▶ _Task brief_:
Print every record below exactly as it stands, but leave out the pictures.

▶ _Data shown_:
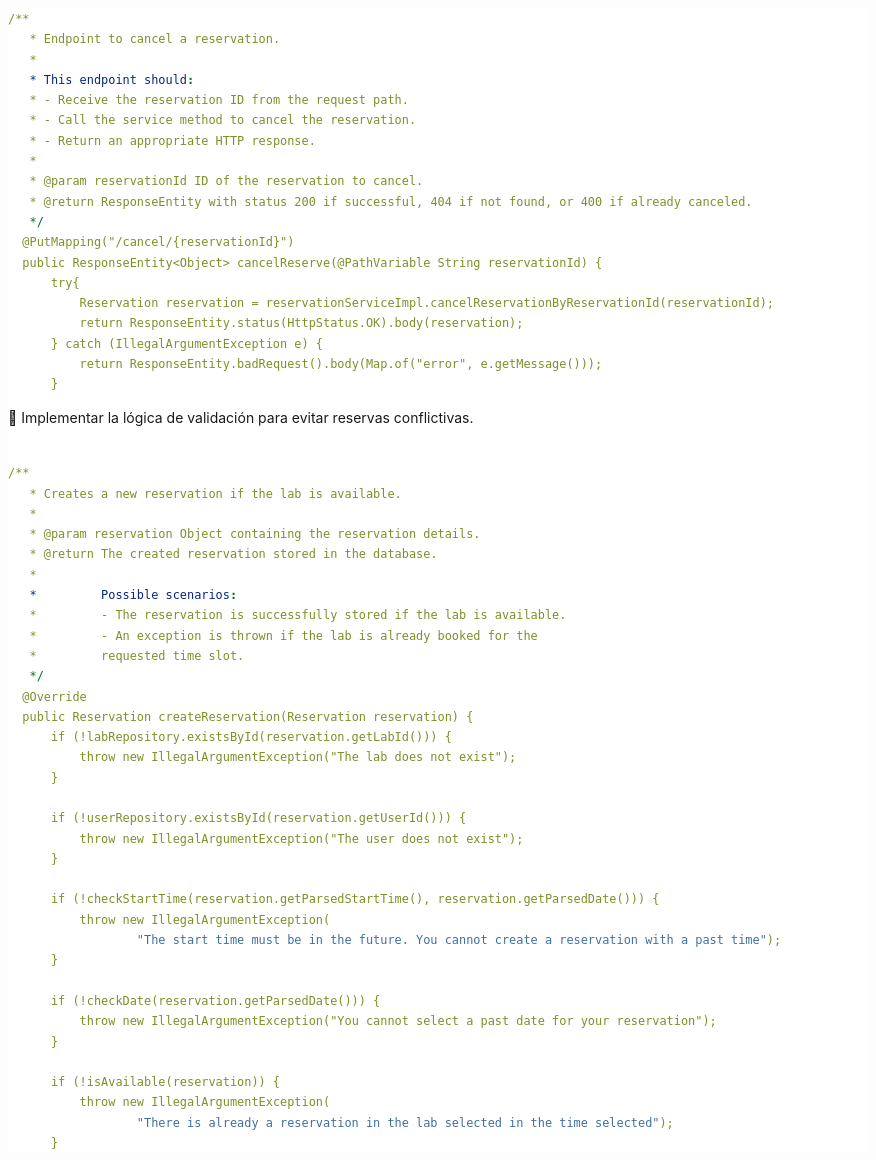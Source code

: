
   ```yml
  /**
     * Endpoint to cancel a reservation.
     *
     * This endpoint should:
     * - Receive the reservation ID from the request path.
     * - Call the service method to cancel the reservation.
     * - Return an appropriate HTTP response.
     *
     * @param reservationId ID of the reservation to cancel.
     * @return ResponseEntity with status 200 if successful, 404 if not found, or 400 if already canceled.
     */
    @PutMapping("/cancel/{reservationId}")
    public ResponseEntity<Object> cancelReserve(@PathVariable String reservationId) {
        try{
            Reservation reservation = reservationServiceImpl.cancelReservationByReservationId(reservationId);
            return ResponseEntity.status(HttpStatus.OK).body(reservation);
        } catch (IllegalArgumentException e) {
            return ResponseEntity.badRequest().body(Map.of("error", e.getMessage()));
        }
  ```

  🔹 Implementar la lógica de validación para evitar reservas conflictivas.

  ```yml

  /**
     * Creates a new reservation if the lab is available.
     * 
     * @param reservation Object containing the reservation details.
     * @return The created reservation stored in the database.
     * 
     *         Possible scenarios:
     *         - The reservation is successfully stored if the lab is available.
     *         - An exception is thrown if the lab is already booked for the
     *         requested time slot.
     */
    @Override
    public Reservation createReservation(Reservation reservation) {
        if (!labRepository.existsById(reservation.getLabId())) {
            throw new IllegalArgumentException("The lab does not exist");
        }

        if (!userRepository.existsById(reservation.getUserId())) {
            throw new IllegalArgumentException("The user does not exist");
        }

        if (!checkStartTime(reservation.getParsedStartTime(), reservation.getParsedDate())) {
            throw new IllegalArgumentException(
                    "The start time must be in the future. You cannot create a reservation with a past time");
        }

        if (!checkDate(reservation.getParsedDate())) {
            throw new IllegalArgumentException("You cannot select a past date for your reservation");
        }

        if (!isAvailable(reservation)) {
            throw new IllegalArgumentException(
                    "There is already a reservation in the lab selected in the time selected");
        }

  ```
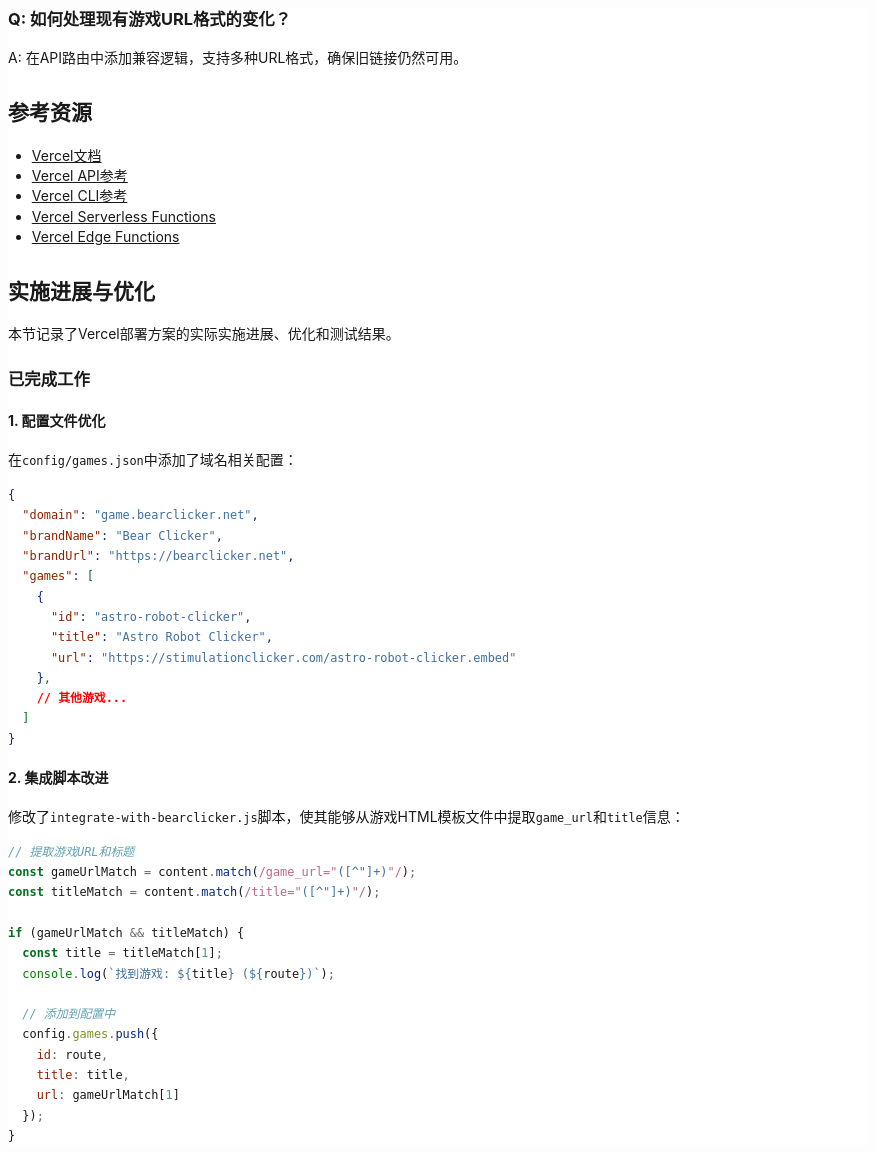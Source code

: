 ### Q: 如何处理现有游戏URL格式的变化？
A: 在API路由中添加兼容逻辑，支持多种URL格式，确保旧链接仍然可用。

## 参考资源

- [Vercel文档](https://vercel.com/docs)
- [Vercel API参考](https://vercel.com/docs/api)
- [Vercel CLI参考](https://vercel.com/docs/cli)
- [Vercel Serverless Functions](https://vercel.com/docs/functions/serverless-functions)
- [Vercel Edge Functions](https://vercel.com/docs/functions/edge-functions)

## 实施进展与优化

本节记录了Vercel部署方案的实际实施进展、优化和测试结果。

### 已完成工作

#### 1. 配置文件优化

在`config/games.json`中添加了域名相关配置：

```json
{
  "domain": "game.bearclicker.net",
  "brandName": "Bear Clicker",
  "brandUrl": "https://bearclicker.net",
  "games": [
    {
      "id": "astro-robot-clicker",
      "title": "Astro Robot Clicker",
      "url": "https://stimulationclicker.com/astro-robot-clicker.embed"
    },
    // 其他游戏...
  ]
}
```

#### 2. 集成脚本改进

修改了`integrate-with-bearclicker.js`脚本，使其能够从游戏HTML模板文件中提取`game_url`和`title`信息：

```javascript
// 提取游戏URL和标题
const gameUrlMatch = content.match(/game_url="([^"]+)"/); 
const titleMatch = content.match(/title="([^"]+)"/); 

if (gameUrlMatch && titleMatch) {
  const title = titleMatch[1];
  console.log(`找到游戏: ${title} (${route})`);
  
  // 添加到配置中
  config.games.push({
    id: route,
    title: title,
    url: gameUrlMatch[1]
  });
}
```

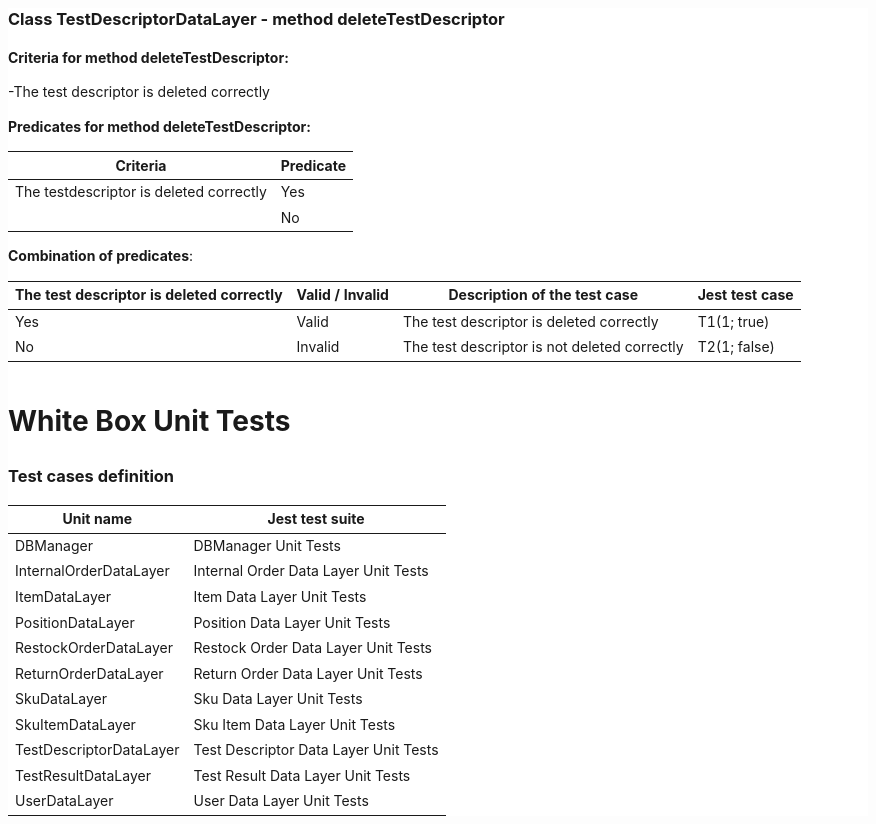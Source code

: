
 ### **Class TestDescriptorDataLayer - method deleteTestDescriptor**


**Criteria for method deleteTestDescriptor:**
	
-The test descriptor is deleted correctly   


**Predicates for method deleteTestDescriptor:**

| Criteria | Predicate |
| -------- | --------- |
|The testdescriptor is deleted correctly | Yes|
| | No|


**Combination of predicates**:


| The test descriptor is deleted correctly   | Valid / Invalid | Description of the test case | Jest test case |
|-------|-------|-------|-------|
|Yes|Valid|The test descriptor is deleted correctly  |T1(1; true)|
|No|Invalid|The test descriptor is not deleted correctly |T2(1; false)|


# White Box Unit Tests

### Test cases definition
    

| Unit name | Jest test suite |
|--|--|
|DBManager|DBManager Unit Tests|
|InternalOrderDataLayer|Internal Order Data Layer Unit Tests|
|ItemDataLayer|Item Data Layer Unit Tests|
|PositionDataLayer|Position Data Layer Unit Tests|
|RestockOrderDataLayer|Restock Order Data Layer Unit Tests|
|ReturnOrderDataLayer|Return Order Data Layer Unit Tests |
|SkuDataLayer|Sku Data Layer Unit Tests|
|SkuItemDataLayer|Sku Item Data Layer Unit Tests|
|TestDescriptorDataLayer|Test Descriptor Data Layer Unit Tests|
|TestResultDataLayer|Test Result Data Layer Unit Tests|
|UserDataLayer|User Data Layer Unit Tests|
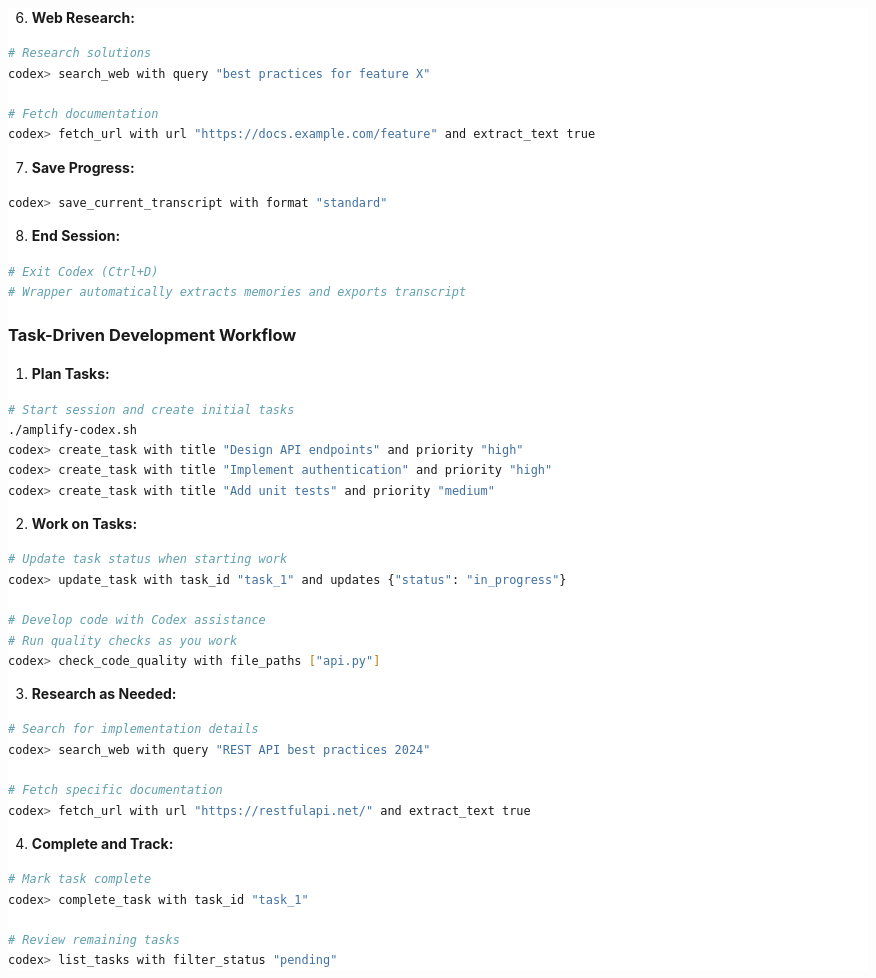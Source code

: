 6. **Web Research:**
```bash
# Research solutions
codex> search_web with query "best practices for feature X"

# Fetch documentation
codex> fetch_url with url "https://docs.example.com/feature" and extract_text true
```

7. **Save Progress:**
```bash
codex> save_current_transcript with format "standard"
```

8. **End Session:**
```bash
# Exit Codex (Ctrl+D)
# Wrapper automatically extracts memories and exports transcript
```

### Task-Driven Development Workflow

1. **Plan Tasks:**
```bash
# Start session and create initial tasks
./amplify-codex.sh
codex> create_task with title "Design API endpoints" and priority "high"
codex> create_task with title "Implement authentication" and priority "high"
codex> create_task with title "Add unit tests" and priority "medium"
```

2. **Work on Tasks:**
```bash
# Update task status when starting work
codex> update_task with task_id "task_1" and updates {"status": "in_progress"}

# Develop code with Codex assistance
# Run quality checks as you work
codex> check_code_quality with file_paths ["api.py"]
```

3. **Research as Needed:**
```bash
# Search for implementation details
codex> search_web with query "REST API best practices 2024"

# Fetch specific documentation
codex> fetch_url with url "https://restfulapi.net/" and extract_text true
```

4. **Complete and Track:**
```bash
# Mark task complete
codex> complete_task with task_id "task_1"

# Review remaining tasks
codex> list_tasks with filter_status "pending"
```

▶ _Solution to this task_:
Source code

:
   ```yml
  /**
     * Endpoint to cancel a reservation.
     *
     * This endpoint should:
     * - Receive the reservation ID from the request path.
     * - Call the service method to cancel the reservation.
     * - Return an appropriate HTTP response.
     *
     * @param reservationId ID of the reservation to cancel.
     * @return ResponseEntity with status 200 if successful, 404 if not found, or 400 if already canceled.
     */
    @PutMapping("/cancel/{reservationId}")
    public ResponseEntity<Object> cancelReserve(@PathVariable String reservationId) {
        try{
            Reservation reservation = reservationServiceImpl.cancelReservationByReservationId(reservationId);
            return ResponseEntity.status(HttpStatus.OK).body(reservation);
        } catch (IllegalArgumentException e) {
            return ResponseEntity.badRequest().body(Map.of("error", e.getMessage()));
        }
  ```

  🔹 Implementar la lógica de validación para evitar reservas conflictivas.

  ```yml

  /**
     * Creates a new reservation if the lab is available.
     * 
     * @param reservation Object containing the reservation details.
     * @return The created reservation stored in the database.
     * 
     *         Possible scenarios:
     *         - The reservation is successfully stored if the lab is available.
     *         - An exception is thrown if the lab is already booked for the
     *         requested time slot.
     */
    @Override
    public Reservation createReservation(Reservation reservation) {
        if (!labRepository.existsById(reservation.getLabId())) {
            throw new IllegalArgumentException("The lab does not exist");
        }

        if (!userRepository.existsById(reservation.getUserId())) {
            throw new IllegalArgumentException("The user does not exist");
        }

        if (!checkStartTime(reservation.getParsedStartTime(), reservation.getParsedDate())) {
            throw new IllegalArgumentException(
                    "The start time must be in the future. You cannot create a reservation with a past time");
        }

        if (!checkDate(reservation.getParsedDate())) {
            throw new IllegalArgumentException("You cannot select a past date for your reservation");
        }

        if (!isAvailable(reservation)) {
            throw new IllegalArgumentException(
                    "There is already a reservation in the lab selected in the time selected");
        }

  ```
Source code

: ### Q: 如何处理现有游戏URL格式的变化？
A: 在API路由中添加兼容逻辑，支持多种URL格式，确保旧链接仍然可用。

## 参考资源

- [Vercel文档](https://vercel.com/docs)
- [Vercel API参考](https://vercel.com/docs/api)
- [Vercel CLI参考](https://vercel.com/docs/cli)
- [Vercel Serverless Functions](https://vercel.com/docs/functions/serverless-functions)
- [Vercel Edge Functions](https://vercel.com/docs/functions/edge-functions)

## 实施进展与优化

本节记录了Vercel部署方案的实际实施进展、优化和测试结果。

### 已完成工作

#### 1. 配置文件优化

在`config/games.json`中添加了域名相关配置：

```json
{
  "domain": "game.bearclicker.net",
  "brandName": "Bear Clicker",
  "brandUrl": "https://bearclicker.net",
  "games": [
    {
      "id": "astro-robot-clicker",
      "title": "Astro Robot Clicker",
      "url": "https://stimulationclicker.com/astro-robot-clicker.embed"
    },
    // 其他游戏...
  ]
}
```

#### 2. 集成脚本改进

修改了`integrate-with-bearclicker.js`脚本，使其能够从游戏HTML模板文件中提取`game_url`和`title`信息：

```javascript
// 提取游戏URL和标题
const gameUrlMatch = content.match(/game_url="([^"]+)"/); 
const titleMatch = content.match(/title="([^"]+)"/); 

if (gameUrlMatch && titleMatch) {
  const title = titleMatch[1];
  console.log(`找到游戏: ${title} (${route})`);
  
  // 添加到配置中
  config.games.push({
    id: route,
    title: title,
    url: gameUrlMatch[1]
  });
}
```

Source code

:
 ### **Class TestDescriptorDataLayer - method deleteTestDescriptor**


**Criteria for method deleteTestDescriptor:**
	
-The test descriptor is deleted correctly   


**Predicates for method deleteTestDescriptor:**

| Criteria | Predicate |
| -------- | --------- |
|The testdescriptor is deleted correctly | Yes|
| | No|


**Combination of predicates**:


| The test descriptor is deleted correctly   | Valid / Invalid | Description of the test case | Jest test case |
|-------|-------|-------|-------|
|Yes|Valid|The test descriptor is deleted correctly  |T1(1; true)|
|No|Invalid|The test descriptor is not deleted correctly |T2(1; false)|


# White Box Unit Tests

### Test cases definition
    

| Unit name | Jest test suite |
|--|--|
|DBManager|DBManager Unit Tests|
|InternalOrderDataLayer|Internal Order Data Layer Unit Tests|
|ItemDataLayer|Item Data Layer Unit Tests|
|PositionDataLayer|Position Data Layer Unit Tests|
|RestockOrderDataLayer|Restock Order Data Layer Unit Tests|
|ReturnOrderDataLayer|Return Order Data Layer Unit Tests |
|SkuDataLayer|Sku Data Layer Unit Tests|
|SkuItemDataLayer|Sku Item Data Layer Unit Tests|
|TestDescriptorDataLayer|Test Descriptor Data Layer Unit Tests|
|TestResultDataLayer|Test Result Data Layer Unit Tests|
|UserDataLayer|User Data Layer Unit Tests|
Source code

: 6. **Web Research:**
```bash
# Research solutions
codex> search_web with query "best practices for feature X"

# Fetch documentation
codex> fetch_url with url "https://docs.example.com/feature" and extract_text true
```

7. **Save Progress:**
```bash
codex> save_current_transcript with format "standard"
```

8. **End Session:**
```bash
# Exit Codex (Ctrl+D)
# Wrapper automatically extracts memories and exports transcript
```

### Task-Driven Development Workflow

1. **Plan Tasks:**
```bash
# Start session and create initial tasks
./amplify-codex.sh
codex> create_task with title "Design API endpoints" and priority "high"
codex> create_task with title "Implement authentication" and priority "high"
codex> create_task with title "Add unit tests" and priority "medium"
```

2. **Work on Tasks:**
```bash
# Update task status when starting work
codex> update_task with task_id "task_1" and updates {"status": "in_progress"}

# Develop code with Codex assistance
# Run quality checks as you work
codex> check_code_quality with file_paths ["api.py"]
```

3. **Research as Needed:**
```bash
# Search for implementation details
codex> search_web with query "REST API best practices 2024"

# Fetch specific documentation
codex> fetch_url with url "https://restfulapi.net/" and extract_text true
```

4. **Complete and Track:**
```bash
# Mark task complete
codex> complete_task with task_id "task_1"

# Review remaining tasks
codex> list_tasks with filter_status "pending"
```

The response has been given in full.